建设完备的公共法律服务体系有助于维护弱势群体权利,缓解欠发达地区法律服务工作者不足的问题,促进社会公平正义。通过公共法律服务引导群众通过合理机制化解矛盾纠纷也有利于维护社会秩序,助力基层治理。社区法律教育是法律服务体系中的重要组成部分。加强社区法律教育,特别是法律普及教育有利于扩大法律服务的覆盖,促进法律资源的合理配置和服务功能的充分发挥,使基层法律服务体系更加完备,满足经济和社会发展对法律服务。
法律的专业性强,有效开展法律教育活动离不开与区域内法律领域从业人士、高校法学院和执法司法机构的合作。加强社区普法教育的要求有利于激励社区工作者积极挖掘当地潜在法律教育资源,提升社区教育的专业性,丰富社区教育学习资源,更充分地满足群众的学习需求。同时,将普法工作与社区教育相结合也能够提高群众对社区教育的知晓度和政府对社区教育工作的重视度,从长远看来,有利于增加群众和政府对社区教育的资源投入。
当前,我国社区教育发展正面临无固定经费来源、设施运作困难,无专业人员培养路径,队伍涣散、素质不高的问题[5]。设立法学生社区服务机构,整合高校教学和社区教育的需求能够促进资源的合理配置,深化产教融合,推进协同育人工作。一方面能够在一定程度上减轻社区在开展法律教育时缺乏经费和专业资源的问题,推动社区普法教育工作开展;另一方面为高校法律专业提供开展社区法律服务学习的空间,为法学生获得职业实践训练和自身成长提供机会,有利于高校加强实习教育,提升人才培养质量。

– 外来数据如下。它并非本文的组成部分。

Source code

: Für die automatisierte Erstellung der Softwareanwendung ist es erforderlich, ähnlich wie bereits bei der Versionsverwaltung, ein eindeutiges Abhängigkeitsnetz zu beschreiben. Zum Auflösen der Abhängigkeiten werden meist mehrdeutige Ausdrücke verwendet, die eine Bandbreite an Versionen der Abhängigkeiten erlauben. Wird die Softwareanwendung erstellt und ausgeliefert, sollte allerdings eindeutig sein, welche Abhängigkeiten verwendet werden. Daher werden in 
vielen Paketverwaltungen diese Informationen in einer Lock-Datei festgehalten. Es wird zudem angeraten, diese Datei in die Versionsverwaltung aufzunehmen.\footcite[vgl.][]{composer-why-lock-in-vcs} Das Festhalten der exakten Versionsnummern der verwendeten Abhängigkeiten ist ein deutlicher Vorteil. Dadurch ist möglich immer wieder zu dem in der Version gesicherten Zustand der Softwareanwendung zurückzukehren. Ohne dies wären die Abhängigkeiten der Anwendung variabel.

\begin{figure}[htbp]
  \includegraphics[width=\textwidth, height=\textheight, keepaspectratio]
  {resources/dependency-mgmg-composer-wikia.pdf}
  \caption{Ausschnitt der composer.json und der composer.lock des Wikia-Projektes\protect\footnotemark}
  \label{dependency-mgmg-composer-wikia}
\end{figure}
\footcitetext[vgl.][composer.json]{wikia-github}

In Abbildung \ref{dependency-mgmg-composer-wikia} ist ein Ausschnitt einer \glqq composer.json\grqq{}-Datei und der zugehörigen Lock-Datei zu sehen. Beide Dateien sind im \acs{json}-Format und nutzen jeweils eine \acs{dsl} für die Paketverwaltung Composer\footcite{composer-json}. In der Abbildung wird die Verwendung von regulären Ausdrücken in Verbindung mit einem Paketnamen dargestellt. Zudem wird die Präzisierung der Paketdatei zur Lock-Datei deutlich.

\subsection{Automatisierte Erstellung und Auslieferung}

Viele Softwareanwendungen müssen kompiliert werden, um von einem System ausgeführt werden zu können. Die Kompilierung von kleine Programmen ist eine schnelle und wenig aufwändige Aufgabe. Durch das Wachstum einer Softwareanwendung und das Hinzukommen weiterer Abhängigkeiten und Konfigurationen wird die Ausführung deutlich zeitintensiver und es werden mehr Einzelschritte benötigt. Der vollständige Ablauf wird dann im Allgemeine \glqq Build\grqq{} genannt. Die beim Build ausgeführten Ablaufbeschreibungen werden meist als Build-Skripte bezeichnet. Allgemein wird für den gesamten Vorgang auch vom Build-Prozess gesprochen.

目前,我国已有类似实践,并取得了一定成效。比如,中国青年政治学院自2008年起于北京成立“中青法律诊所”,来开展法学生服务学习活动,为居民提供法律服务。该项目一方面满足了法学生提升实践能力、增强社会适应力的需要,使他们能更好地学以致用,将理论联系实际;另一方面为居民提供公益性法律援助,缓解了律师数量分布不均,市场化法律服务供应不足的问题[6]。河北经贸大学法学院也成立了“法律诊所”,为校内外人员提供法律咨询和上门法律援助[7]。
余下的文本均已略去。